In this 79th edition of the tournament, the organizer has brought together a strong field including five top 10 players.

Already in round 1 I played Wesley So, fresh from his London Classics and Grand Chess Tour 2016 overall victory. He is ranked as number two in the event and the only 2800 player in addition to me. As expected he did not take any risk despite playing white, and by finding a few decent moves I equalized early on. We drew after just two hours play. Sole winner in round 1 was Eljanov (against Rapport).

In round 2 I played white against Radoslav Wojtaszek (2750). When he started working with Anand years back he soon became a 2700+ player and occasionally plays in elite events. This was our fourth encounter in classical chess, and all games have been decisive with white winning 4-0!

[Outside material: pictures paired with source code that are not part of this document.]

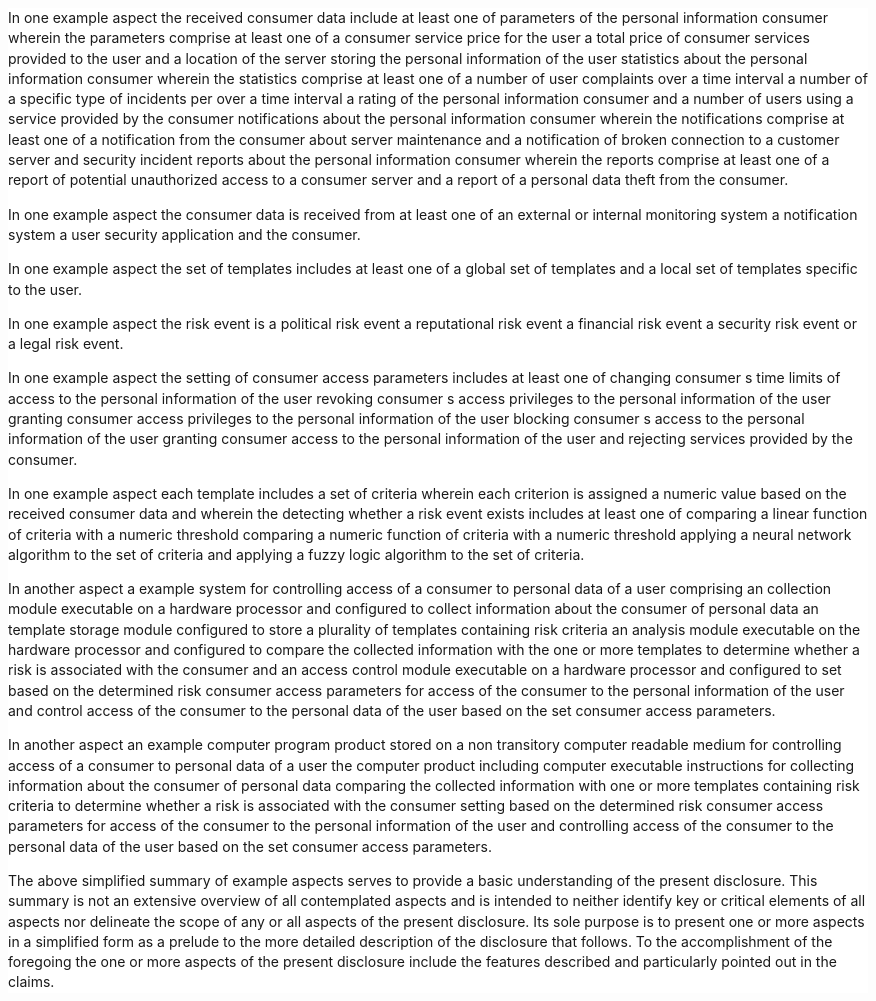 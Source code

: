 In one example aspect the received consumer data include at least one of parameters of the personal information consumer wherein the parameters comprise at least one of a consumer service price for the user a total price of consumer services provided to the user and a location of the server storing the personal information of the user statistics about the personal information consumer wherein the statistics comprise at least one of a number of user complaints over a time interval a number of a specific type of incidents per over a time interval a rating of the personal information consumer and a number of users using a service provided by the consumer notifications about the personal information consumer wherein the notifications comprise at least one of a notification from the consumer about server maintenance and a notification of broken connection to a customer server and security incident reports about the personal information consumer wherein the reports comprise at least one of a report of potential unauthorized access to a consumer server and a report of a personal data theft from the consumer.

In one example aspect the consumer data is received from at least one of an external or internal monitoring system a notification system a user security application and the consumer.

In one example aspect the set of templates includes at least one of a global set of templates and a local set of templates specific to the user.

In one example aspect the risk event is a political risk event a reputational risk event a financial risk event a security risk event or a legal risk event.

In one example aspect the setting of consumer access parameters includes at least one of changing consumer s time limits of access to the personal information of the user revoking consumer s access privileges to the personal information of the user granting consumer access privileges to the personal information of the user blocking consumer s access to the personal information of the user granting consumer access to the personal information of the user and rejecting services provided by the consumer.

In one example aspect each template includes a set of criteria wherein each criterion is assigned a numeric value based on the received consumer data and wherein the detecting whether a risk event exists includes at least one of comparing a linear function of criteria with a numeric threshold comparing a numeric function of criteria with a numeric threshold applying a neural network algorithm to the set of criteria and applying a fuzzy logic algorithm to the set of criteria.

In another aspect a example system for controlling access of a consumer to personal data of a user comprising an collection module executable on a hardware processor and configured to collect information about the consumer of personal data an template storage module configured to store a plurality of templates containing risk criteria an analysis module executable on the hardware processor and configured to compare the collected information with the one or more templates to determine whether a risk is associated with the consumer and an access control module executable on a hardware processor and configured to set based on the determined risk consumer access parameters for access of the consumer to the personal information of the user and control access of the consumer to the personal data of the user based on the set consumer access parameters.

In another aspect an example computer program product stored on a non transitory computer readable medium for controlling access of a consumer to personal data of a user the computer product including computer executable instructions for collecting information about the consumer of personal data comparing the collected information with one or more templates containing risk criteria to determine whether a risk is associated with the consumer setting based on the determined risk consumer access parameters for access of the consumer to the personal information of the user and controlling access of the consumer to the personal data of the user based on the set consumer access parameters.

The above simplified summary of example aspects serves to provide a basic understanding of the present disclosure. This summary is not an extensive overview of all contemplated aspects and is intended to neither identify key or critical elements of all aspects nor delineate the scope of any or all aspects of the present disclosure. Its sole purpose is to present one or more aspects in a simplified form as a prelude to the more detailed description of the disclosure that follows. To the accomplishment of the foregoing the one or more aspects of the present disclosure include the features described and particularly pointed out in the claims.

I started with 1.e4 allowing the Sicilian. Wojtaszek knows mainline theory and I went for 6.a3 inspired by Karjakin’s choice against Giri in round one. 7.Nf5 was inspired (but maybe slightly dubious). Anyhow I got a playable position with a strong unchallenged bishop on d5. I’m not sure how I could have made progress against stubborn defense as he had a solid king and possible counterplay on the queenside. Importantly it was easier to play white. As defense is not his main strength, he seemed quite pessimistic, probably beyond what was objectively warranted by the position. After spending too much time in the middle game he was quite short on time before the first time control and started to drift with Ra6 etc. I couldn’t find any decisive blow but gradually improved my position and he resigned facing the loss of a second pawn without any significant compensation.

Despite winning the last three times I’ve played here in Wijk (in 2013, 2015, 2016) I usually have a slow start. Maybe the London simultaneous display for Arctic last week (where I won all 24 games after struggling a bit with one of the strong Master players), served as a useful warm-up this time!

Dimitry Andreikin, another very strong Russian born 1990, whom I played in my first international youth championships back in 2002, was my opponent in round 3. I was surprised by his Bf4 but is satisfied with the way I responded. Having equalized I was hoping for more. However, I could not find a way to make progress in a seemingly nice position and repeated moves after three hours play.

Shared 2nd behind early leaver Eljanov is fine for now.